TASK GOAL. Go through the material below and copy each line where the word "lifecycle" appears.

DATA PROVIDED.
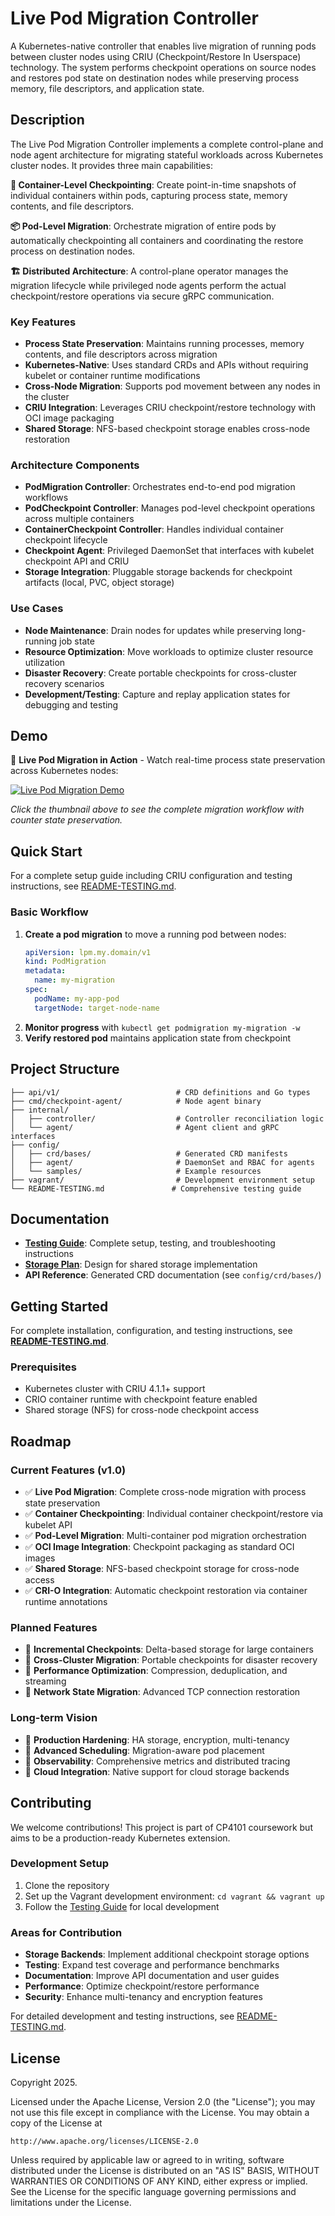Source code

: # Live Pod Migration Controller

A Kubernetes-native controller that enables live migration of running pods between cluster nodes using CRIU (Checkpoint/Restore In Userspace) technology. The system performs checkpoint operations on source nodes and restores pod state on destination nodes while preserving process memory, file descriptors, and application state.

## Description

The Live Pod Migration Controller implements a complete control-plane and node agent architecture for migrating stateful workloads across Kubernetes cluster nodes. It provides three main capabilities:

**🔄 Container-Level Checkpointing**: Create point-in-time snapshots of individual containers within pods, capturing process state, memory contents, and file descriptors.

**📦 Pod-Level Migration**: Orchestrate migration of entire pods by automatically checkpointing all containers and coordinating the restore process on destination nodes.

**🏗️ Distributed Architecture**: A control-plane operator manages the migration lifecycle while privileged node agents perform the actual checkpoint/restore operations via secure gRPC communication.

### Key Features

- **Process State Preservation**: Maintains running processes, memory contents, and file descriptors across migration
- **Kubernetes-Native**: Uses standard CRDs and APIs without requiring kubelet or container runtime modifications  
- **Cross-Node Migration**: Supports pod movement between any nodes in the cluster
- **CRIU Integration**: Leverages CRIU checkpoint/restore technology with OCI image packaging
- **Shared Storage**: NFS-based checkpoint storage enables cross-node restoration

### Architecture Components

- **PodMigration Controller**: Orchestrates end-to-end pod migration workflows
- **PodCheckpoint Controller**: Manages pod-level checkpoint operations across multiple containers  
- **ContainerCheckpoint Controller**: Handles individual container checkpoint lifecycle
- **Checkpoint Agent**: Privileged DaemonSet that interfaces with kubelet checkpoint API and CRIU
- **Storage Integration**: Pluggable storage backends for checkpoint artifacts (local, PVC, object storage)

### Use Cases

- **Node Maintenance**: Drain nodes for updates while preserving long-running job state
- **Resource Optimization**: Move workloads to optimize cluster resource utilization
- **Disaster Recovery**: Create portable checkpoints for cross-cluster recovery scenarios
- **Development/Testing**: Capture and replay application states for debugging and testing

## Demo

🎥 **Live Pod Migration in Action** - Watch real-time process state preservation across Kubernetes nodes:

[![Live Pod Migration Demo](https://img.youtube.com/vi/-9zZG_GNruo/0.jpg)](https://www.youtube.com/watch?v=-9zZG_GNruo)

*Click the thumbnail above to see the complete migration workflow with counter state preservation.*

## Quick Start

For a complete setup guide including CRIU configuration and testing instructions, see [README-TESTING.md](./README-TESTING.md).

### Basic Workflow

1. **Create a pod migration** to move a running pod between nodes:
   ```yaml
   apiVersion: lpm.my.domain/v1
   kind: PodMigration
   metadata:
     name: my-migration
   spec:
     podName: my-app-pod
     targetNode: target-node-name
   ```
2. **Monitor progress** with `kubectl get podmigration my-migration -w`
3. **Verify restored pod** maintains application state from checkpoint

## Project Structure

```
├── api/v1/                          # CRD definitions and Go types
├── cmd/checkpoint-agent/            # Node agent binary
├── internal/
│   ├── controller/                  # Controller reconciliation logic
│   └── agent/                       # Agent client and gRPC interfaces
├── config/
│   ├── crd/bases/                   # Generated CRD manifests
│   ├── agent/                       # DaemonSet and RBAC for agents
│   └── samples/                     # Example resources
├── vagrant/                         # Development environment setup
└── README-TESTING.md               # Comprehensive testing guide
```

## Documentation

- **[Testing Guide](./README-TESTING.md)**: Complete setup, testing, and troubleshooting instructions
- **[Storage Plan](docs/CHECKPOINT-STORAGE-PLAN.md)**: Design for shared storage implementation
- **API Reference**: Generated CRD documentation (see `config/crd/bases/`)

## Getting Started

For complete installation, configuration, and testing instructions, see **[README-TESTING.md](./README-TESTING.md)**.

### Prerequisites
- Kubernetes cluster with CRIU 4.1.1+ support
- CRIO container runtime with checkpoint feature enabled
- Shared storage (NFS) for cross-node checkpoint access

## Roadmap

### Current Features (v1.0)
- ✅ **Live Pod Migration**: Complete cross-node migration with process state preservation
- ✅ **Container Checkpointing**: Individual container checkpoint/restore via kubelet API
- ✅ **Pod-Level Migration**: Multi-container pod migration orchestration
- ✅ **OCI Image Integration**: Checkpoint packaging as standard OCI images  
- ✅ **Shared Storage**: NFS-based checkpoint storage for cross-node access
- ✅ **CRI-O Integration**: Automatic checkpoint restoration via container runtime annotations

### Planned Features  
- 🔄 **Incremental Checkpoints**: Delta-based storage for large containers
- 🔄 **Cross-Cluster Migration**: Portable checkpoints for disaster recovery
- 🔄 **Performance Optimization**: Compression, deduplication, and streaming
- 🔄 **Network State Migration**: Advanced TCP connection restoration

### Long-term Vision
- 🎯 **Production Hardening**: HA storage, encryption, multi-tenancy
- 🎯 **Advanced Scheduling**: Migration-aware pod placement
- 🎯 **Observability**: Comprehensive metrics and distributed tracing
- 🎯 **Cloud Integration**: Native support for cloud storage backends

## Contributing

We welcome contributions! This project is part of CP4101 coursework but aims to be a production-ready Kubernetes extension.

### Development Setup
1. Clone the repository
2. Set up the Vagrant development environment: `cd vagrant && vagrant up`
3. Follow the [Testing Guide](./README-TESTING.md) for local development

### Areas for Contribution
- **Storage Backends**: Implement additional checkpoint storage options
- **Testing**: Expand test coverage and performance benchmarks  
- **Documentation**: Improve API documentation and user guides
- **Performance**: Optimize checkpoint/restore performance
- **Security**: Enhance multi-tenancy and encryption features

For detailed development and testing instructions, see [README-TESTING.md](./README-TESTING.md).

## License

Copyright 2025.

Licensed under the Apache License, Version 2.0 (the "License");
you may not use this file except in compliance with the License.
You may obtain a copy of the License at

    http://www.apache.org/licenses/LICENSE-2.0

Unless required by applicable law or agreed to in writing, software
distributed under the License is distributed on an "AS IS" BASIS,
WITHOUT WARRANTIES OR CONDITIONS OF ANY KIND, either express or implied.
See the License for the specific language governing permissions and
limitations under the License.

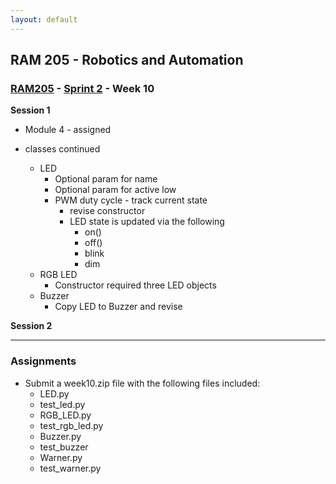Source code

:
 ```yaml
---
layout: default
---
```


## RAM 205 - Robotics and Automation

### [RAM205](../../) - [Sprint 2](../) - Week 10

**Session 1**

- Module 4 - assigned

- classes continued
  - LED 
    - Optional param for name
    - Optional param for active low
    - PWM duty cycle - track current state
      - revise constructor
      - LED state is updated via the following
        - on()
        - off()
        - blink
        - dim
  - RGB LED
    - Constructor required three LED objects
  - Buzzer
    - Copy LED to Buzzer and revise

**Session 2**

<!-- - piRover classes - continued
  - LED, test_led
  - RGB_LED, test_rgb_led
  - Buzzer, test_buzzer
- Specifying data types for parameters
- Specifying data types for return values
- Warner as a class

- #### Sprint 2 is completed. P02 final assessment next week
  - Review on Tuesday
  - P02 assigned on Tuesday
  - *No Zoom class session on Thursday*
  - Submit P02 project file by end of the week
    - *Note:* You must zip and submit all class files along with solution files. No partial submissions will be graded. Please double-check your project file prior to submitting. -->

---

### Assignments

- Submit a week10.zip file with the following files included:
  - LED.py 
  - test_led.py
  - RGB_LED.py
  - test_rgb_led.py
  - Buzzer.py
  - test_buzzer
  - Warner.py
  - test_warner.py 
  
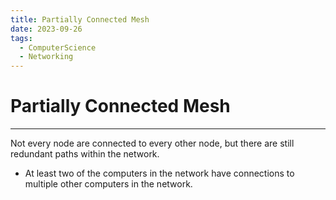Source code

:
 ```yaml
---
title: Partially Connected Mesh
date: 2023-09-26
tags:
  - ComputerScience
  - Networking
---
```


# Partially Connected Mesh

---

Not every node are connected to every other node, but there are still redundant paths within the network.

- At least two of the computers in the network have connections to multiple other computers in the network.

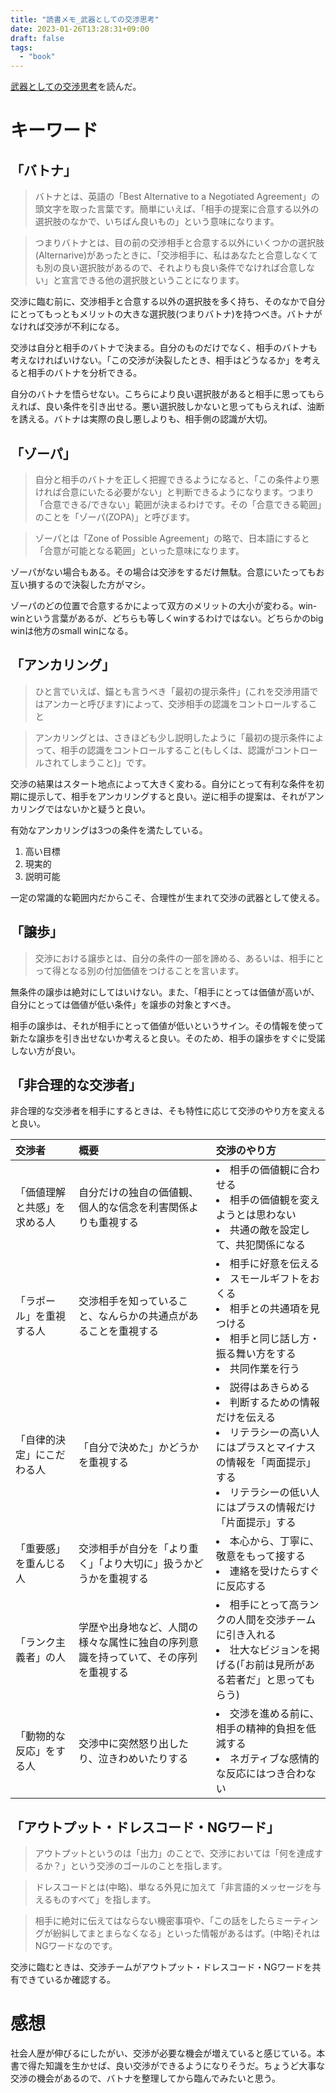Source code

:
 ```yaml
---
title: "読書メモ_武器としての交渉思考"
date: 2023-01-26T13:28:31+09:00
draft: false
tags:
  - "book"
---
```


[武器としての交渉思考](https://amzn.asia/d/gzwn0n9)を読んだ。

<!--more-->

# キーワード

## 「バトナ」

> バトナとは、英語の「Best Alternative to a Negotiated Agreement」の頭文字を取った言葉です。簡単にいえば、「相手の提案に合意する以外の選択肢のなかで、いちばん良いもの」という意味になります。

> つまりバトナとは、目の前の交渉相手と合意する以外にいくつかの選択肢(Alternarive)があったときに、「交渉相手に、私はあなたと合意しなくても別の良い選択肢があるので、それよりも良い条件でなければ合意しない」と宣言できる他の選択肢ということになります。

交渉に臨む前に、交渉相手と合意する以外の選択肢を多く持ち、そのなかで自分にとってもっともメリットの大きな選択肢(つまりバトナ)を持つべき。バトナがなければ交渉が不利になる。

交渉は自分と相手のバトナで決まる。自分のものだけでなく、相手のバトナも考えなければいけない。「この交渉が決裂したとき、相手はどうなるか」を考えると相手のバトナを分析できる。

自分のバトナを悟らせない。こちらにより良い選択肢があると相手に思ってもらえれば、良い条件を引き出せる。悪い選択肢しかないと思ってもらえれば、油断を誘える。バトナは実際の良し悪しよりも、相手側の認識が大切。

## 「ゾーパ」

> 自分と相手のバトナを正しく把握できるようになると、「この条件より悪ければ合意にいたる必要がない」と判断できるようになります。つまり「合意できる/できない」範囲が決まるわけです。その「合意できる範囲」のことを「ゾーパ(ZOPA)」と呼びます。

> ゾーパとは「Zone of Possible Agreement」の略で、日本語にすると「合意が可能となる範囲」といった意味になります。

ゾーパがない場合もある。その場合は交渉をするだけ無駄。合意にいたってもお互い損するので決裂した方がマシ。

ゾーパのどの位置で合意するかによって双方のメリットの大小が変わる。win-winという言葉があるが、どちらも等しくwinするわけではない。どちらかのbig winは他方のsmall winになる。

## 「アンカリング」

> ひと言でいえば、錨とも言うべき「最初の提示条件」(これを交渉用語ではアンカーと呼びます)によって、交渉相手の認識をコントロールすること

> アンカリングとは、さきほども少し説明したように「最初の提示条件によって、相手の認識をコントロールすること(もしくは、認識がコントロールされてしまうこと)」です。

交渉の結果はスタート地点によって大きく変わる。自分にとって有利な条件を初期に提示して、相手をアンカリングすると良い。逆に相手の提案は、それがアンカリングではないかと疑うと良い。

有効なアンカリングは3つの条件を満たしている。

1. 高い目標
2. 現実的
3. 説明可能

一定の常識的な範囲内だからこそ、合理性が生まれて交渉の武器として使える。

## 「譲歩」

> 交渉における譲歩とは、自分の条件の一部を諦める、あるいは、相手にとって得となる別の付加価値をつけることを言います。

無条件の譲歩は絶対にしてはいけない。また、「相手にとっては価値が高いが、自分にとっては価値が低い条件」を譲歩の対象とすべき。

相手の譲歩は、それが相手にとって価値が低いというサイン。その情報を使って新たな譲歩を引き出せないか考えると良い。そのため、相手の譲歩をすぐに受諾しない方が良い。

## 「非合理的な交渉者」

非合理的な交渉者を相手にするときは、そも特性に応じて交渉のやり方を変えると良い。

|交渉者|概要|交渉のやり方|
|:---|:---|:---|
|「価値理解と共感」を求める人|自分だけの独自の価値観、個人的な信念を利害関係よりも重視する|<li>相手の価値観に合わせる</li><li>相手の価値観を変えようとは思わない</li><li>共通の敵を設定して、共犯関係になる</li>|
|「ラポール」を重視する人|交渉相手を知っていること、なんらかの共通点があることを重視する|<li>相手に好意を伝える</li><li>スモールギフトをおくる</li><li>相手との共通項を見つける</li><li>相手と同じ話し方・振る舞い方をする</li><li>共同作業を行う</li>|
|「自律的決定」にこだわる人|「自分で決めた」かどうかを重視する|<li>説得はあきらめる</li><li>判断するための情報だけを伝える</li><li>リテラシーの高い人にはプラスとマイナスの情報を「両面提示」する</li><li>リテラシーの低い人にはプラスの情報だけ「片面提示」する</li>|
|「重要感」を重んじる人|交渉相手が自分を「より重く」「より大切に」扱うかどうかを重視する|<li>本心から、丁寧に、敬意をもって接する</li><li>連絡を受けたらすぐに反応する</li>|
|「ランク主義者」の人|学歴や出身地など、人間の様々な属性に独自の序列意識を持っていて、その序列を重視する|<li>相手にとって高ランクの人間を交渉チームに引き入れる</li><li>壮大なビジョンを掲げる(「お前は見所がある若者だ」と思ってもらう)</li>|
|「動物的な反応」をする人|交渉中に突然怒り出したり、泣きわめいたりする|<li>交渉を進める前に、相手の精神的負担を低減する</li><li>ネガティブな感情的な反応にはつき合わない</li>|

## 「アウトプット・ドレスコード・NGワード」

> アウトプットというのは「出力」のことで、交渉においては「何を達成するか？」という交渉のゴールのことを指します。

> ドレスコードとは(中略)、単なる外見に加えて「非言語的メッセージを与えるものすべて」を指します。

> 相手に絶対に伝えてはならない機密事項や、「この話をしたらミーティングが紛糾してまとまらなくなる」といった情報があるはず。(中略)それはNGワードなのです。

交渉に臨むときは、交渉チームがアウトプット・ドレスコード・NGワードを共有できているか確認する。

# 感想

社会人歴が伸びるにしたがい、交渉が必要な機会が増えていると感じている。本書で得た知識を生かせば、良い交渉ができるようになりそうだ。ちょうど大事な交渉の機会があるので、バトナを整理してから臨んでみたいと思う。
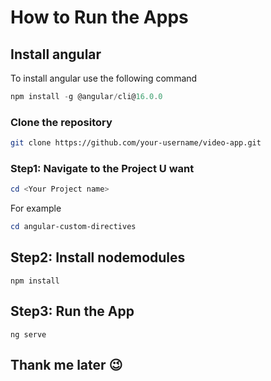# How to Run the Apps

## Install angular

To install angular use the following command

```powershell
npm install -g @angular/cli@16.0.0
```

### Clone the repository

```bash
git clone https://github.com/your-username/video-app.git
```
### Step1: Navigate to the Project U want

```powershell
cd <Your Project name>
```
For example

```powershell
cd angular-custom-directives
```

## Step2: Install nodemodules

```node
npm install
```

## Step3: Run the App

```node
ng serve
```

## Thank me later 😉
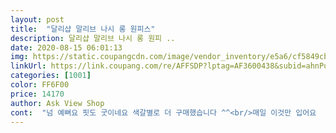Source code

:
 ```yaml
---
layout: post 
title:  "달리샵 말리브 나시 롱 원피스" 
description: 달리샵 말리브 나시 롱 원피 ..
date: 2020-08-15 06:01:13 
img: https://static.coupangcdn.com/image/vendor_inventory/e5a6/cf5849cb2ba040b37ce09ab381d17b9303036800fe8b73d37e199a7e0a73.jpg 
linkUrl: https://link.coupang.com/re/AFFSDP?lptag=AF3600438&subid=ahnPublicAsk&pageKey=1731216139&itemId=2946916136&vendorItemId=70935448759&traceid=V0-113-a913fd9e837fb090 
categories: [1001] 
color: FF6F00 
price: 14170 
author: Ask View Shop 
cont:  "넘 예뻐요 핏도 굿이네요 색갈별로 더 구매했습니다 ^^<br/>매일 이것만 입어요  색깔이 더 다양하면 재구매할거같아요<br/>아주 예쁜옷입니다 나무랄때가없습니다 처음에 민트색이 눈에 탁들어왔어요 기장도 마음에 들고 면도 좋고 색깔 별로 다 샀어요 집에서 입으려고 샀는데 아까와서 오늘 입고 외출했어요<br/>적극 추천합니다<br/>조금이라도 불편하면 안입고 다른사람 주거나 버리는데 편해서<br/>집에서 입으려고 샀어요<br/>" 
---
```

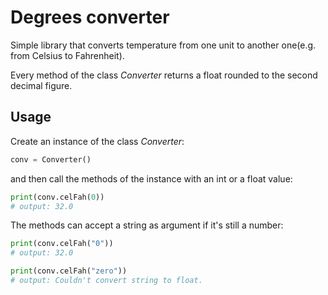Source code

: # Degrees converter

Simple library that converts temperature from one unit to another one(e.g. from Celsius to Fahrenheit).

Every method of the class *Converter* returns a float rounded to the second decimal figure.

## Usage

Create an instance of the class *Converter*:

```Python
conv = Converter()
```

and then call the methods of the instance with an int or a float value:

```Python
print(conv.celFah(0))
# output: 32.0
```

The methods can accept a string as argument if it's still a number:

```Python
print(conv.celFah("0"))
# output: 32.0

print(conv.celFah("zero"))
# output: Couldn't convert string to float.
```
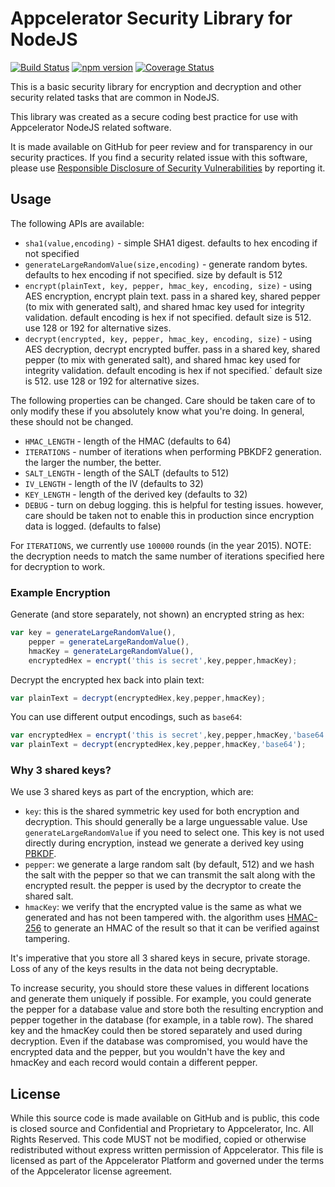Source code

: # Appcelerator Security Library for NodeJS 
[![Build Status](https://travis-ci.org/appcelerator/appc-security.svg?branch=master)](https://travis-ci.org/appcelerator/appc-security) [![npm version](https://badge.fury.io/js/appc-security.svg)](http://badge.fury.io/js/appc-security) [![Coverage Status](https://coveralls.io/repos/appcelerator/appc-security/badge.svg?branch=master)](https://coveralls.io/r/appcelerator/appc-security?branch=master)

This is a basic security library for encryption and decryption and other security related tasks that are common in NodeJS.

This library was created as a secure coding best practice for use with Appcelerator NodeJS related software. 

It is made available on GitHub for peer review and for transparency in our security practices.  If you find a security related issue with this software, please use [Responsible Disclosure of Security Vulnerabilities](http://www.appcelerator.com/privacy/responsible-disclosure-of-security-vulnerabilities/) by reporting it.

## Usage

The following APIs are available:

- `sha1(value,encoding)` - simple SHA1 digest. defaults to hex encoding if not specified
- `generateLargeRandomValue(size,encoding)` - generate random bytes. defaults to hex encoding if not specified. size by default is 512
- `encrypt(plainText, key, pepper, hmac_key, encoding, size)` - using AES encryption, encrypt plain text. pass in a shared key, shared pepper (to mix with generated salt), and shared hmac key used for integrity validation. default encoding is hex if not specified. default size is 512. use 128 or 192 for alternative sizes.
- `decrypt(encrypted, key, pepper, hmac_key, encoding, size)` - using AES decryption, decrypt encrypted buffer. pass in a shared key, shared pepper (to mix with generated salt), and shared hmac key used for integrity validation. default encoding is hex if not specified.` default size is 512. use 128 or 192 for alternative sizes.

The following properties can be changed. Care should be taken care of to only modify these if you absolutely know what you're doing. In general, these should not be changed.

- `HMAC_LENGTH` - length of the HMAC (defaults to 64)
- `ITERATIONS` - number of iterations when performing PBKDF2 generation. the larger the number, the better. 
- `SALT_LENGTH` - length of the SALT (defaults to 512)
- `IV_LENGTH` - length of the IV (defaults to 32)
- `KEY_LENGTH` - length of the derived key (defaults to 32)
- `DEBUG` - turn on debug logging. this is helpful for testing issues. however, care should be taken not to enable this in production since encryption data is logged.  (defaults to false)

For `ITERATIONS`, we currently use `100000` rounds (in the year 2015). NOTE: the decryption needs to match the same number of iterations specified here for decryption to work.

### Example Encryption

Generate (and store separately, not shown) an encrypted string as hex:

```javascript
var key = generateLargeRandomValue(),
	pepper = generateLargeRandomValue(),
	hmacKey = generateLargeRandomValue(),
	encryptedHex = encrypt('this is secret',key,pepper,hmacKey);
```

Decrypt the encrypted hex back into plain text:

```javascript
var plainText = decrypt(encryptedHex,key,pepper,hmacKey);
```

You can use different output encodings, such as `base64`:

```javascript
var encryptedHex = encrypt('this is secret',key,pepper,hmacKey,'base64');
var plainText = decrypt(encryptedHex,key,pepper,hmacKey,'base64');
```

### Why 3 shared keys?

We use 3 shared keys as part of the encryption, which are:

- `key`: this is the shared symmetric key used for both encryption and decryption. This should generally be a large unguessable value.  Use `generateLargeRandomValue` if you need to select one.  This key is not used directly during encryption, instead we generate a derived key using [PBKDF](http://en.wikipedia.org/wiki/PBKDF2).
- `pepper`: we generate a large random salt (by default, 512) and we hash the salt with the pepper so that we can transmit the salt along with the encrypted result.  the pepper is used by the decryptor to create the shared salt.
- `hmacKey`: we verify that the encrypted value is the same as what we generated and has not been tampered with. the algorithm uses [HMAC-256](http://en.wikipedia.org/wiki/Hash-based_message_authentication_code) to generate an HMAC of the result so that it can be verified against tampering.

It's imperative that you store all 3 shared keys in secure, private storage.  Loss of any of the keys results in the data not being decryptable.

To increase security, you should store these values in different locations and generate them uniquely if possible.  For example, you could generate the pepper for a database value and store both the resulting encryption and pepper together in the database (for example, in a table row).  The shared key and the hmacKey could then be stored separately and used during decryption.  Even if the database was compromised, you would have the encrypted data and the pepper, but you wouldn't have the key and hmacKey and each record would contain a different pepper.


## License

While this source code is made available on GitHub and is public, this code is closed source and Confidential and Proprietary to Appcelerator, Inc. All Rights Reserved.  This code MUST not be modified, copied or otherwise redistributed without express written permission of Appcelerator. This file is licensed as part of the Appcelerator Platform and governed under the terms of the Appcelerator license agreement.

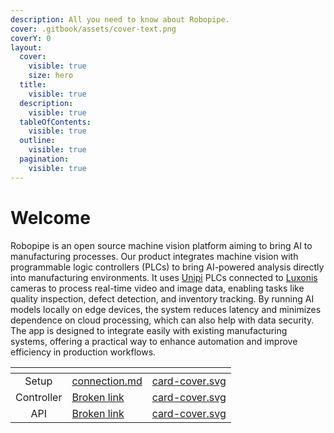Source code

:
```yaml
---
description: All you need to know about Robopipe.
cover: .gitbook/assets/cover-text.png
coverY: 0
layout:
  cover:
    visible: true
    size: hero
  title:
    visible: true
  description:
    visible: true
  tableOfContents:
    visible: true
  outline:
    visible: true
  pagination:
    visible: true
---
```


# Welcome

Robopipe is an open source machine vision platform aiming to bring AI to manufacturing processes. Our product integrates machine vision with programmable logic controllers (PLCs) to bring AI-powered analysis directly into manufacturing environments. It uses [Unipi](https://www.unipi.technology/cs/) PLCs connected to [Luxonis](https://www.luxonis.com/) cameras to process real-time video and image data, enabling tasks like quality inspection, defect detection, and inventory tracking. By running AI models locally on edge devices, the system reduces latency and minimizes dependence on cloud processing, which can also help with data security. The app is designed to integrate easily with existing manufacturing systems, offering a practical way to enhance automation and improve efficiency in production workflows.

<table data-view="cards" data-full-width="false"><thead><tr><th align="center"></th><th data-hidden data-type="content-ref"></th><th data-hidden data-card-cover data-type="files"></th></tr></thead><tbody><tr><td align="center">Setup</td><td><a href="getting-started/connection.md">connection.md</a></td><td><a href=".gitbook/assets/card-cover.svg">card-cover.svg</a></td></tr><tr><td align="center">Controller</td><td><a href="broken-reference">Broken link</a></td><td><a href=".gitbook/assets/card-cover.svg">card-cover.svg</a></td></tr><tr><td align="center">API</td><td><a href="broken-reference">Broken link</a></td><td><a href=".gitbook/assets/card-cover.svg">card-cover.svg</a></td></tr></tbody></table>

RESULT FOR THIS TASK.
**🏗️ Distributed Architecture**: A control-plane operator manages the migration lifecycle while privileged node agents perform the actual checkpoint/restore operations via secure gRPC communication.
- **ContainerCheckpoint Controller**: Handles individual container checkpoint lifecycle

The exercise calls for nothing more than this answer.